Türk tarafının Kıbrıs meselesinin çözümüne dair parametreleri ise başından beri açık olarak ortaya konulmuştur. Kıbrıs’ta çözüm, BM çatısı altında, BM Genel Sekreteri'nin iyi niyet misyonu çerçevesinde, adadaki gerçekler temelinde, iki eşit halk ve iki kurucu devlet tarafından oluşturulacak yeni bir ortaklıkla bulunacaktır. Türkiye’nin etkin ve fiili garantörlüğü devam edecektir. Bunlar, Türkiye’nin kırmızı çizgileridir ve müzakere konusu edilmesi de mümkün değildir.

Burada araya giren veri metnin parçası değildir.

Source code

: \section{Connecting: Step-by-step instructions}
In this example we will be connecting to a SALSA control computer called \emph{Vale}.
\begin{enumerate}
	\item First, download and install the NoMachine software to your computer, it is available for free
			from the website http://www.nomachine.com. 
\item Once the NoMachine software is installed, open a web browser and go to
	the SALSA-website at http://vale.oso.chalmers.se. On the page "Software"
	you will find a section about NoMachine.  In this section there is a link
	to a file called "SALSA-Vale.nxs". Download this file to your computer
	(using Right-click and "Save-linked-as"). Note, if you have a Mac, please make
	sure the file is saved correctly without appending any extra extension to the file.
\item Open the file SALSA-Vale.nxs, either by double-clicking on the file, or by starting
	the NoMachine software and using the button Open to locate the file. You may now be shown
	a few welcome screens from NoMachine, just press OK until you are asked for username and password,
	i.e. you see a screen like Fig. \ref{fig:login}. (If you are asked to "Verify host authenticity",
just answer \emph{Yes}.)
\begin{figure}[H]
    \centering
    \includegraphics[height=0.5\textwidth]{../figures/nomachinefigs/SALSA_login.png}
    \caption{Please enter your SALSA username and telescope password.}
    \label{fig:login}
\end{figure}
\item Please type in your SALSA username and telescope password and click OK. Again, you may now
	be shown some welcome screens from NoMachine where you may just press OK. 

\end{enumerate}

Ne var ki, Rumlar, iki kurucu devletin oluşturacağı yeni bir ortaklık devleti tezine tümüyle karşı çıkmaktadırlar. Nitekim, Hristofyas, "Bu konularda taban tabana zıt görüşlere sahip olduğumuz bir gerçektir. Türk tarafının tezinin bu olduğunu biliyoruz ve bunu kabul etmiyoruz" diyerek, çözümün en önemli parametrelerinden birisi üzerindeki uzlaşmaz tavrını ortaya koymuştur. Rum lider ayrıca, iki kesimliliğe dayanmayan fonksiyonel federasyon tezini ileri sürerek esasen çözümden ne kadar uzakta olduğunu da göstermektedir. Rumlar mülkiyet konusunun çözümü hususunda da Türk tarafıyla tamamen farklı düşüncelere sahip bulunmaktadırlar. Türk tarafı mülkiyet konusunun takas ve tazminat yoluyla ve toplu olarak çözülmesini isterken, Rum tarafı meselenin bireysel olarak ve iade yoluyla çözülmesini istemektedir.

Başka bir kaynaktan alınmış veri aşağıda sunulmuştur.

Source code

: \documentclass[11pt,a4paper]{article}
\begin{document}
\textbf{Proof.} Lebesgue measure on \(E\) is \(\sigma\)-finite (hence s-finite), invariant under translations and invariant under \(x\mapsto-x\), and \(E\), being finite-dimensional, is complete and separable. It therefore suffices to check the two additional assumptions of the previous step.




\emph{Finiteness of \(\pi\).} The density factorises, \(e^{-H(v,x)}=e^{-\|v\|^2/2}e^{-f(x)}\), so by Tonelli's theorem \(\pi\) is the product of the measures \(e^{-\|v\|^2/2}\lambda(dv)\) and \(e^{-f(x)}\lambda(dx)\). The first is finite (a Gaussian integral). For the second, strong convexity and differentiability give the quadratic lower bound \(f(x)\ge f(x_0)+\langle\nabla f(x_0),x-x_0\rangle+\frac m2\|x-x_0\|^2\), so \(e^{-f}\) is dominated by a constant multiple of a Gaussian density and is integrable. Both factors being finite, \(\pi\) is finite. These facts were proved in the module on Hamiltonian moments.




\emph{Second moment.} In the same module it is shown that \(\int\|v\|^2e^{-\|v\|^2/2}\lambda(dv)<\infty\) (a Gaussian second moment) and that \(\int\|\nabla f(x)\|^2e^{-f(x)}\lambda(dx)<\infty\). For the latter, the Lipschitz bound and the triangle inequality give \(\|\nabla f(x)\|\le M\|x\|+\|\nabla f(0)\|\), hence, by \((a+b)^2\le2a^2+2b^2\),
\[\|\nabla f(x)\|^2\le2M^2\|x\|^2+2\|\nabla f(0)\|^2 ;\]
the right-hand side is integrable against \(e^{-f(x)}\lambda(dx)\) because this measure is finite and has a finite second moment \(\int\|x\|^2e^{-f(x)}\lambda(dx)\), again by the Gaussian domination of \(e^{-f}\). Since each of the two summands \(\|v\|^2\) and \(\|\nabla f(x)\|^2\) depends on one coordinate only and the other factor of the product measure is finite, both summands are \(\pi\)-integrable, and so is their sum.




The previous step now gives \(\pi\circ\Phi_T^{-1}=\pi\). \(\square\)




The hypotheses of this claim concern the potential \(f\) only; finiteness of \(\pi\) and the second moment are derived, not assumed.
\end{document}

Öte yandan, “Türkiye’nin AB’ye karşı yükümlülüklerini yerine getirmesi gerektiği” şeklindeki maksatlı beyanatlarıyla, Türkiye’nin AB katılım sürecini bir koz olarak kullanmaya çalışan Rum/Yunan tarafı, AB’nin bu yılsonunda yapılacak Zirvesi öncesinde, Türkiye’den taviz koparmaya heveslenmektedir. Bilindiği üzere, Kıbrıs ile ilişkilerini normalleştirmediği gerekçesiyle 8 başlıkta müzakereleri askıya alan AB Konseyi, Aralık 2009 Zirvesinde, Türkiye’nin durumunu tekrar değerlendirip, müzakerelerin tümüyle kesilmesine varacak kararlar almayı planlamaktadır. İşte bu nedenle Rum/Yunan tarafı son günlerde, gerek Kıbrıs’ta yürütülen çözüm müzakereleri ve gerekse Türk limanlarının Rum gemi ve uçaklarına açılması konularında taviz koparabilmek için Türkiye üzerindeki baskılarını yoğunlaştırmış durumdadır. Oysa Rumların, olmayacak duaya âmin demek yerine, Kıbrıslı Türklerle, Ada’daki gerçekler temelinde, adil ve kalıcı bir çözüme evet demelerinin daha yararlı olacağını görmeleri gerekmektedir.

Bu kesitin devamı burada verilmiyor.